What is it, then, that these poems do? What’s their
function, their “usefulness,” in a contemporary cultural context, a Canadian
context (if that’s not too much to demand of them)? Starnino already takes up
the procedural challenge at the outset of “Cornage,” where he casts his ear
back to a patriarchal medieval world to explain his reasons – as a poetics, in
fact – for his choice of title:
Cornage
was the duty of every tenant
To
alert his distant master of approaching invaders.
I
have thereby stationed this poem on a tout-hill, where,
In
time of danger, it will blow a horn as warning.
He offers the recovered word
as a moment of civic engagement, as cultural “duty”; more than that, the poem
comes to act as a warning, as a ward – as portent, as monster (check the
etymology, the Latin monstrum). But
what exactly is the danger the poem confronts? A linguistic entropy? A verbal
decrepitude? A lack of monumentality or durability, of poetic heft? I hear the
problem Starnino wants to address, and I hear his trepidation. But I’m not sure
how ultimately dire, even to a poet, this situation might be. And I am not sure
that building a poetic casket out of that fear is the best way to go here.

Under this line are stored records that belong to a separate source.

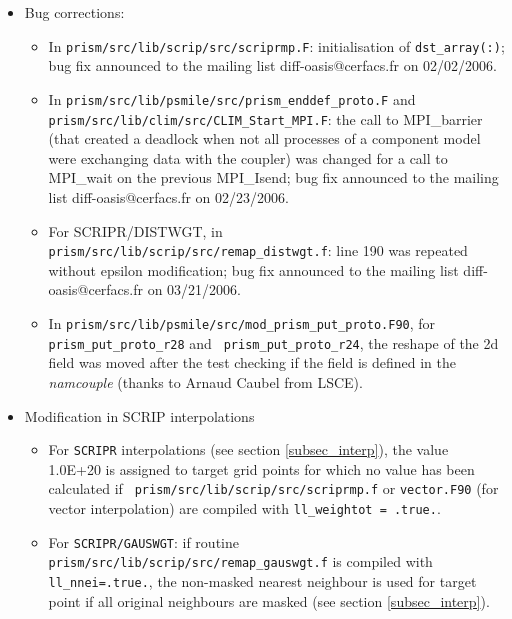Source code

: \begin{itemize}

\item Bug corrections:

  \begin{itemize}

  \item In {\tt prism/src/lib/scrip/src/scriprmp.F}: initialisation of
    {\tt dst\_array(:)}; bug fix announced to the mailing list
    diff-oasis@cerfacs.fr on 02/02/2006.

  \item In {\tt prism/src/lib/psmile/src/prism\_enddef\_proto.F} and {\tt
      prism/src/lib/\break clim/src/CLIM\_Start\_MPI.F}: the call to
    MPI\_barrier (that created a deadlock when not all processes of a
    component model were exchanging data with the coupler) was changed
    for a call to MPI\_wait on the previous MPI\_Isend; bug fix
    announced to the mailing list diff-oasis@cerfacs.fr on
    02/23/2006.

  \item For SCRIPR/DISTWGT, in {\tt
      prism/src/lib/scrip/src/remap\_distwgt.f}: line 190 was repeated
    without epsilon modification; bug fix announced to the mailing
    list diff-oasis@cerfacs.fr on 03/21/2006.

  \item In {\tt prism/src/lib/psmile/src/mod\_prism\_put\_proto.F90},
    for {\tt prism\_put\break \_proto\_r28} and {\tt
      prism\_put\_proto\_r24}, the reshape of the 2d field was moved
    after the test checking if the field is defined in the {\it namcouple}
    (thanks to Arnaud Caubel from LSCE).

  \end{itemize}

\item Modification in SCRIP interpolations

  \begin{itemize}

  \item For {\tt SCRIPR} interpolations (see section
    \ref{subsec_interp}), the value 1.0E+20 is assigned to target grid
    points for which no value has been calculated if {\tt
      prism/src/lib/scrip/src/scriprmp.f} or {\tt vector.F90} (for
    vector interpolation) are compiled with {\tt ll\_weightot =
      .true.}.

  \item For {\tt SCRIPR/GAUSWGT}: if routine {\tt
      prism/src/lib/scrip/src/remap\_gauswgt.f} is compiled with {\tt
      ll\_nnei=.true.}, the non-masked nearest neighbour is used for
    target point if all original neighbours are masked (see section
    \ref{subsec_interp}).


\end{itemize}
\end{itemize}
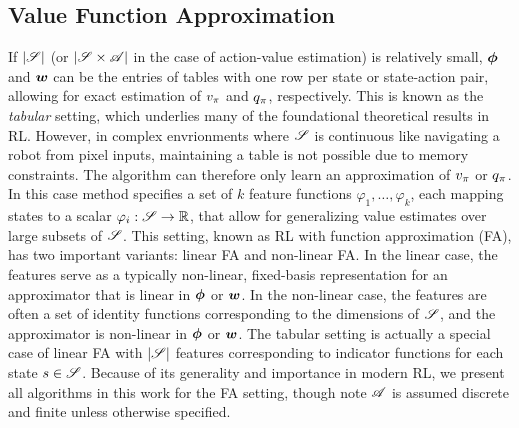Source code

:   \subsection{Value Function Approximation} 
  If $|\stateSpace|$ (or $|\stateSpace \times \actionSpace|$ in the case of action-value estimation) is relatively small, $\vparams$ and $\qparams$ can be the entries of tables with one row per state or state-action pair, allowing for exact estimation of $\vfn$ and $\qfn$, respectively. This is known as the \textit{tabular} setting, which underlies many of the foundational theoretical results in RL.
  However, in complex envrionments where $\stateSpace$ is continuous like navigating a robot from pixel inputs, 
  maintaining a table is not possible due to memory constraints. The algorithm can therefore only learn an approximation of $\vfn$ or $\qfn$. In this case method specifies a set of $k$ feature functions $\varphi_1, \dots, \varphi_k$, each mapping states to a scalar $\varphi_i : \stateSpace \to \RR$, that allow for generalizing value estimates over large subsets of $\stateSpace$. This setting, known as RL with function approximation (FA), has two important variants: linear FA and non-linear FA. In the linear case, the features serve as a typically non-linear, fixed-basis representation for an approximator that is linear in $\vparams$ or $\qparams$. In the non-linear case, the features are often a set of identity functions corresponding to the dimensions of $\stateSpace$, and the approximator is non-linear in $\vparams$ or $\qparams$. The tabular setting is actually a special case of linear FA with $|\stateSpace|$ features corresponding to indicator functions for each state $s \in \stateSpace$. Because of its generality and importance in modern RL, we present all algorithms in this work for the FA setting, though note $\actionSpace$ is assumed discrete and finite unless otherwise specified.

I’m looking back on these poems because I have been reading
“An
Interview with Carmine Starnino” from the most recent issue of CV2. Writing poetry, he says,
is a
critical as well as creative act, and value judgements are part of any good
poet’s skill-set. Just as a literary culture is the sum of all our actions, a
good poem is the sum of ruthless decisions toward every word in a draft.
In the unflinching
self-awareness of the poems in Credo,
most of them written a good fifteen years ago, I hear prefigured this interlace
of critical and poetic sensibilities. I admire an editorial ruthlessness in
composition, evident in the deliberateness of Starnino’s formalism. But I have
to say that I don’t accept his over-simplification of aesthetic value judgment,
as if there were merely right and wrong, soft and hard choices to be made. (And
frankly, I don’t think the best of his poems accept this over-simplification
either; they’re much better than that.) Starnino sees a risk, even danger, in
critical candour, and he defends his cohort of poet-critics – he mentions
Michael Lista and Jason
Guriel, among others – as deserving “our respectful attention,” which they
do. But I’m not sure that candour – as opposed to acuity, perhaps – is what’s
especially missing in recent poetry and recent reviews, Canadian or otherwise:
the rigour of poetic attention has always been a sticking point for committed
readers of poetry. The issue for me has to be not whether a poet pays attention,
but defining the nature and practice of that attention, of that respect. Saving “anything of value” needs to be made
precise, carefully, and the diffuseness of that “anything” replaced with a
materially substantive sense of what such value might be, and especially of
what cultural and linguistic apparatus is producing that sense of value, of
values. To this end, the poet’s task, it seems to me, doesn’t need to devolve
into a parochial cosmopolitianism – ferreting out “the best” of what is thought
and said in Canada and pushing it onto a fictional world stage – nor into a
diffusely Canadian cultural nationalism, so much as to situate and to address,
rigorously, the audible and tangible mediations between self and world that a
poem – a good poem – wants to gather.